Score calibration is the process of empirically determining the relationship between a score and an outcome on some population of interest, and scaling is the process of expressing that relationship in agreed units. Calibration is often treated as a simple matter and attacked with simple tools – typically, either assuming the relationship between score and log-odds is linear and fitting a logistic regression with the score as the only covariate, or dividing the score range into bands and plotting the empirical log-odds as a function of score band.

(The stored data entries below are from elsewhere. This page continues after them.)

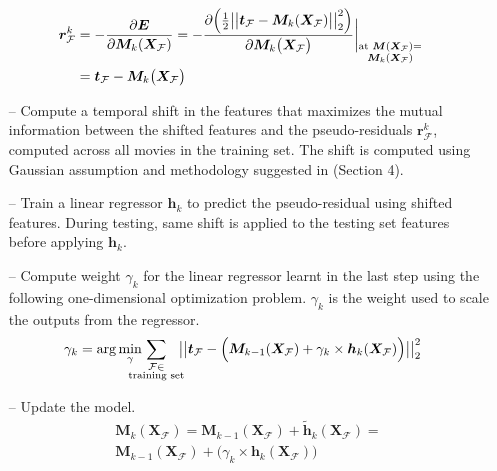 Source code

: \documentclass{article}
\begin{document}
\begin{spacing}{0.9}
\begin{itemize}
\begin{equation} \label{pseudores}
\vspace{-1mm}
\begin{aligned}
\hspace{-4mm}\bm r^k_\mathcal F &= -\frac {\partial \bm E} {\partial \bm M_k(\bm X_\mathcal F)} 
= - { \frac {\partial \Big({\frac{1}{2}\big|\big| \bm t_\mathcal F - {\bm M}_k (\bm X_\mathcal F)\big|\big|^2_2}\Big)} {\partial {\bm M}_k\big({\bm X}_\mathcal F\big)} \bigg|}_{\substack{{\text{at }{\bm M}({\bm X}_\mathcal F) =} \\ {{\bm M}_k({\bm X}_\mathcal F)}}}\\
&= \bm t_\mathcal F - \bm M_k\big( \bm X_\mathcal F \big)
\end{aligned}
\end{equation}

\item[--] Compute a temporal shift in the features that maximizes the mutual information between the shifted features and the pseudo-residuals $\bm r^k_\mathcal F$, computed across all movies in the training set.
The shift is computed using Gaussian assumption and methodology suggested in \cite{mariooryad2015correcting} (Section 4).

\item[--] Train a linear regressor $\bm h_k$ to predict the pseudo-residual using shifted features. During testing, same shift is applied to the testing set features before applying $\bm h_k$.

\item[--] Compute weight $\gamma_k$ for the linear regressor learnt in the last step using the following one-dimensional optimization problem. $\gamma_k$ is the weight used to scale the outputs from the regressor. 
\begin{equation}
\hspace{-3mm}\gamma_k = \arg\min_{\gamma} \hspace{-4mm} \sum_{\substack{{\mathcal F \in} \\ {\text{training set}}}}\hspace{-2mm} \big|\big| \bm t_\mathcal F - \Big( \bm M_{k-1} (\bm X_\mathcal F) + \gamma_k \times \bm h_k(\bm X_\mathcal F)\Big) \big|\big|^2_2
\end{equation} 
\vspace{-4mm}

\item[--] Update the model. 
\begin{equation}
\begin{aligned}
\bm M_k(\bm X_\mathcal F) = \bm M_{k-1} (\bm X_\mathcal F) + \tilde{\bm h}_k(\bm X_\mathcal F) = \\
\bm M_{k-1} (\bm X_\mathcal F) + \big(\gamma_k \times \bm h_k(\bm X_\mathcal F)\big)
\end{aligned}
\end{equation}


\end{itemize}
\end{spacing}
\end{document}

Both approaches ignore some information in the data. The assumption of a linear score to log-odds relationship is too restrictive and score banding ignores the continuity of the scores. While a linear score to log-odds relationship is often an adequate approximation, the reality can be much more interesting, with noticeable deviations from the linear trend. These deviations include large-scale non-linearity, small-scale non-monotonicity, discrete discontinuities, and complete breakdown of the linear trend at extreme scores.

Detecting these effects requires a more sophisticated approach to empirically determining the score to outcome relationship. Taking a more sophisticated approach can be surprisingly tricky: the typically strong linear trend can obscure smaller deviations from linearity; detecting subtle trends requires exploiting the continuity of the scores, which can obscure discrete deviations; trends at extreme scores (out in the data-sparse tails of the distribution of scores) can be obscured by trends at less extreme scores (where there is more data); score distributions with some specific values that are relatively common can disrupt methods relying on continuity; and any modelling technique can introduce its own biases.

Over the years I have developed a personal approach to these issues in score calibration and implemented them as an open source, publicly accessible R package for score calibration. I discuss these technical issues in empirical score calibration and show how they are addressed in the scorecal package.